- Your instructions
Set down the data that follows, exactly and completely.

- Dataset content
◇ ◇ ◇ ◇ ◇
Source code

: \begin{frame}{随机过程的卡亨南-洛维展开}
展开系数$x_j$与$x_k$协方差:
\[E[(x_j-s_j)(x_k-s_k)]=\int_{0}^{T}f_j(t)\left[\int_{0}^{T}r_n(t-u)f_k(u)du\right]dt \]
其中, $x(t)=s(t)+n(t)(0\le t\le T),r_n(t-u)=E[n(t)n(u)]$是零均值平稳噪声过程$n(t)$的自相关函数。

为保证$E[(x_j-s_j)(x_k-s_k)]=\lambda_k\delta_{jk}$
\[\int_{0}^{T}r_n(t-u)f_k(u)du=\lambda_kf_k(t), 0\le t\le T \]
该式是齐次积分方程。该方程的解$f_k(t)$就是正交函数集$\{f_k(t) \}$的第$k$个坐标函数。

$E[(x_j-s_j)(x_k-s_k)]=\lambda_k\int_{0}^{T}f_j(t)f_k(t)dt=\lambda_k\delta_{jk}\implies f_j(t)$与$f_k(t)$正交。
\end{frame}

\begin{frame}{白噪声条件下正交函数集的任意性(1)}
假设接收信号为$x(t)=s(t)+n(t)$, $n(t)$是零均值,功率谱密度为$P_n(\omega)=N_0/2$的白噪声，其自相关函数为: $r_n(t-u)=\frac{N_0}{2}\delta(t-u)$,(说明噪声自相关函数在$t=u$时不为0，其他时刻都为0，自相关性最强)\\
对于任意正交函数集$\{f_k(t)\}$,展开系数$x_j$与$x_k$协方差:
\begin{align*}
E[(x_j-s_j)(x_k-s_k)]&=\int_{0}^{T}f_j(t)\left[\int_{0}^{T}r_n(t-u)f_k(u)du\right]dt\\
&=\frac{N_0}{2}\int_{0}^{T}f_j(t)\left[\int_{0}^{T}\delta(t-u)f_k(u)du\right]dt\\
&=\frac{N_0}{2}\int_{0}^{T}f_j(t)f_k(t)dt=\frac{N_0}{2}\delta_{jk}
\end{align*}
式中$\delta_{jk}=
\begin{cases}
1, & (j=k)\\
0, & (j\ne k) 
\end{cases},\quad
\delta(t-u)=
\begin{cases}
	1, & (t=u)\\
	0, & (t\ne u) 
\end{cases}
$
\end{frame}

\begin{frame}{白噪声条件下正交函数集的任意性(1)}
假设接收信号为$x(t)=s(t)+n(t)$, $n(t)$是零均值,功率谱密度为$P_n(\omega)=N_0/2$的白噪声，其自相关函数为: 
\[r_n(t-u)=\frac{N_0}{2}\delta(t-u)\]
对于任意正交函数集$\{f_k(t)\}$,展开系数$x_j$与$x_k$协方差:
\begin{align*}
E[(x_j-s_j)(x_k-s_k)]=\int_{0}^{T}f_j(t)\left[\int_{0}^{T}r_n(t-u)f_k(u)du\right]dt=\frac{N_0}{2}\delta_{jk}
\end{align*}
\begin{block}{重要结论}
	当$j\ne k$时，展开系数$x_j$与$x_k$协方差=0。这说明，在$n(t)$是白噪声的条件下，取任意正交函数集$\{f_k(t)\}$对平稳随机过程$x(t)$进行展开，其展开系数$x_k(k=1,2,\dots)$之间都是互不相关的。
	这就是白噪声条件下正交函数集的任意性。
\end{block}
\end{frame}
◇ ◇ ◇ ◇ ◇
- Answer box
Source code

: \begin{frame}{随机过程的卡亨南-洛维展开}
展开系数$x_j$与$x_k$协方差:
\[E[(x_j-s_j)(x_k-s_k)]=\int_{0}^{T}f_j(t)\left[\int_{0}^{T}r_n(t-u)f_k(u)du\right]dt \]
其中, $x(t)=s(t)+n(t)(0\le t\le T),r_n(t-u)=E[n(t)n(u)]$是零均值平稳噪声过程$n(t)$的自相关函数。

为保证$E[(x_j-s_j)(x_k-s_k)]=\lambda_k\delta_{jk}$
\[\int_{0}^{T}r_n(t-u)f_k(u)du=\lambda_kf_k(t), 0\le t\le T \]
该式是齐次积分方程。该方程的解$f_k(t)$就是正交函数集$\{f_k(t) \}$的第$k$个坐标函数。

$E[(x_j-s_j)(x_k-s_k)]=\lambda_k\int_{0}^{T}f_j(t)f_k(t)dt=\lambda_k\delta_{jk}\implies f_j(t)$与$f_k(t)$正交。
\end{frame}

\begin{frame}{白噪声条件下正交函数集的任意性(1)}
假设接收信号为$x(t)=s(t)+n(t)$, $n(t)$是零均值,功率谱密度为$P_n(\omega)=N_0/2$的白噪声，其自相关函数为: $r_n(t-u)=\frac{N_0}{2}\delta(t-u)$,(说明噪声自相关函数在$t=u$时不为0，其他时刻都为0，自相关性最强)\\
对于任意正交函数集$\{f_k(t)\}$,展开系数$x_j$与$x_k$协方差:
\begin{align*}
E[(x_j-s_j)(x_k-s_k)]&=\int_{0}^{T}f_j(t)\left[\int_{0}^{T}r_n(t-u)f_k(u)du\right]dt\\
&=\frac{N_0}{2}\int_{0}^{T}f_j(t)\left[\int_{0}^{T}\delta(t-u)f_k(u)du\right]dt\\
&=\frac{N_0}{2}\int_{0}^{T}f_j(t)f_k(t)dt=\frac{N_0}{2}\delta_{jk}
\end{align*}
式中$\delta_{jk}=
\begin{cases}
1, & (j=k)\\
0, & (j\ne k) 
\end{cases},\quad
\delta(t-u)=
\begin{cases}
	1, & (t=u)\\
	0, & (t\ne u) 
\end{cases}
$
\end{frame}

\begin{frame}{白噪声条件下正交函数集的任意性(1)}
假设接收信号为$x(t)=s(t)+n(t)$, $n(t)$是零均值,功率谱密度为$P_n(\omega)=N_0/2$的白噪声，其自相关函数为: 
\[r_n(t-u)=\frac{N_0}{2}\delta(t-u)\]
对于任意正交函数集$\{f_k(t)\}$,展开系数$x_j$与$x_k$协方差:
\begin{align*}
E[(x_j-s_j)(x_k-s_k)]=\int_{0}^{T}f_j(t)\left[\int_{0}^{T}r_n(t-u)f_k(u)du\right]dt=\frac{N_0}{2}\delta_{jk}
\end{align*}
\begin{block}{重要结论}
	当$j\ne k$时，展开系数$x_j$与$x_k$协方差=0。这说明，在$n(t)$是白噪声的条件下，取任意正交函数集$\{f_k(t)\}$对平稳随机过程$x(t)$进行展开，其展开系数$x_k(k=1,2,\dots)$之间都是互不相关的。
	这就是白噪声条件下正交函数集的任意性。
\end{block}
\end{frame}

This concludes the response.